### Problem details
Take each line of the data that contains the string "frame" and copy it.
^^^^^^^^
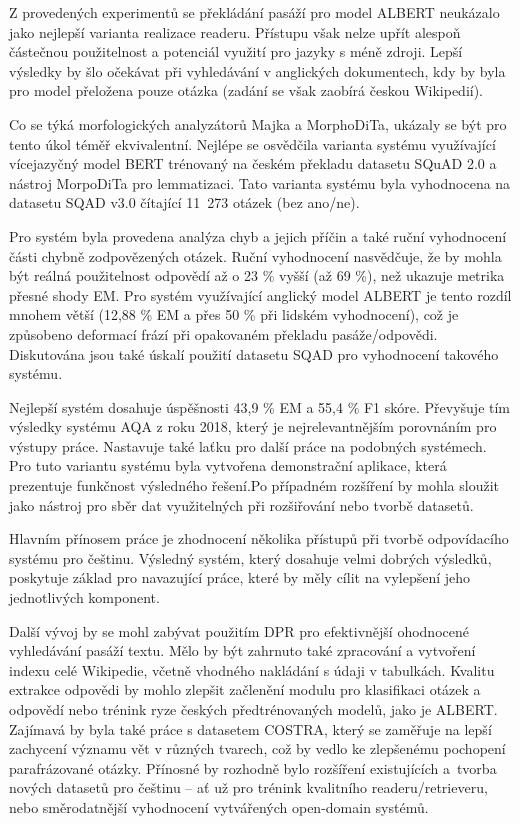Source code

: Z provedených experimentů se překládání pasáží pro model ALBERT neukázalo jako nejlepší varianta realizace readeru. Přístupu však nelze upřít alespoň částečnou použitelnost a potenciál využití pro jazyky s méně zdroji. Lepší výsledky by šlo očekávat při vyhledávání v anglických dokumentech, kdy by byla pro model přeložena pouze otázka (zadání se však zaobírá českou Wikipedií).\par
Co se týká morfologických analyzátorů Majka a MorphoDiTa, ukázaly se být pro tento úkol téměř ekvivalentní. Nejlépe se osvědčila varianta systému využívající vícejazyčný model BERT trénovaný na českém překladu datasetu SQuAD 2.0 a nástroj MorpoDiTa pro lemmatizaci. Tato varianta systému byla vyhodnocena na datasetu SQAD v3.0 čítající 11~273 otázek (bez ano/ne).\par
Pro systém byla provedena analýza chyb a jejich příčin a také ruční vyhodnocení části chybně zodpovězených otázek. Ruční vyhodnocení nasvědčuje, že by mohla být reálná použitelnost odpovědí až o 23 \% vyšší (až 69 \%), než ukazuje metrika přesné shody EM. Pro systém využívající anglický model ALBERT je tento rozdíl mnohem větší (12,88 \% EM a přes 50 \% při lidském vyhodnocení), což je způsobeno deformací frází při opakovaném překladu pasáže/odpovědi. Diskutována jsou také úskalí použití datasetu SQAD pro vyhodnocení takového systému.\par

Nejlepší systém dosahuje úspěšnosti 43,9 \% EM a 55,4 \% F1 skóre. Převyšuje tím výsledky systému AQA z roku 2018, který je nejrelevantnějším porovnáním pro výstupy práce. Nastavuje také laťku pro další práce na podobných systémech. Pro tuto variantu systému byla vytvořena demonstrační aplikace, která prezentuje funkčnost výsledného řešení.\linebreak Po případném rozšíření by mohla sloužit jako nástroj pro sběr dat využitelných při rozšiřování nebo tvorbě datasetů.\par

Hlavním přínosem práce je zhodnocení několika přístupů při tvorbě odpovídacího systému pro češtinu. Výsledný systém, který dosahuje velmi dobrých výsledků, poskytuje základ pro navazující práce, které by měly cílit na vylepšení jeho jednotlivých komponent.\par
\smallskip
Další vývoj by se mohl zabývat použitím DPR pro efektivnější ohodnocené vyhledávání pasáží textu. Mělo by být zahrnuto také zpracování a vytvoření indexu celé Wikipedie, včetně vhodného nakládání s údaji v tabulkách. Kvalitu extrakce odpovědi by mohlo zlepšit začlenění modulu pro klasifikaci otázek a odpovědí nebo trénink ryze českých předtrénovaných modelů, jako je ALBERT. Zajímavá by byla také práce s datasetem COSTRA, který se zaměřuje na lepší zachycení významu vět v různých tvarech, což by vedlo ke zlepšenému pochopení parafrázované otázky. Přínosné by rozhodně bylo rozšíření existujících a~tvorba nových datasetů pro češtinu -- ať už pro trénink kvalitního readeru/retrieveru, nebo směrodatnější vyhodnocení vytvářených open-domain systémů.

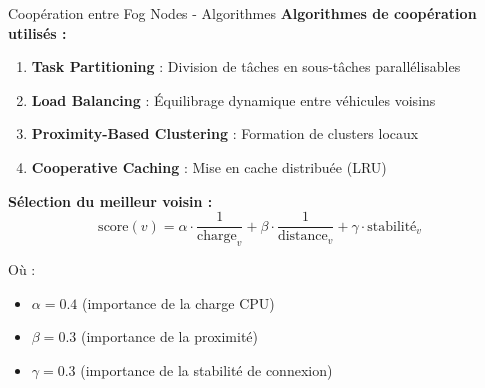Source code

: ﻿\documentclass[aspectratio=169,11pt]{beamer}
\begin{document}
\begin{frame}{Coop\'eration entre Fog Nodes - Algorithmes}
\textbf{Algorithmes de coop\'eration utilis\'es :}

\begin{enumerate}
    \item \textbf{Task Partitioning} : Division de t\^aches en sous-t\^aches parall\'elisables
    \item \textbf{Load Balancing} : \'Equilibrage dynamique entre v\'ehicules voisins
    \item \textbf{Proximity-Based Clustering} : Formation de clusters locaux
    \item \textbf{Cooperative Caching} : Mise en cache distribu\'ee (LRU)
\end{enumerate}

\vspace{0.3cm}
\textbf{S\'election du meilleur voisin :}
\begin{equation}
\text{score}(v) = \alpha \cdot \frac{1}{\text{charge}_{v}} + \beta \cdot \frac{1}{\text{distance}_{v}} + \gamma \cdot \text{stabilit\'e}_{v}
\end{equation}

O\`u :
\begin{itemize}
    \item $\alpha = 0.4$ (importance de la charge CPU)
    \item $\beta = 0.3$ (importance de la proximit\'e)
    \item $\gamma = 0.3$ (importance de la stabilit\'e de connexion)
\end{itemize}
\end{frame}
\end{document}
^^^^^^^^
### Written solution
\begin{frame}{Coop\'eration entre Fog Nodes - Algorithmes}
\end{frame}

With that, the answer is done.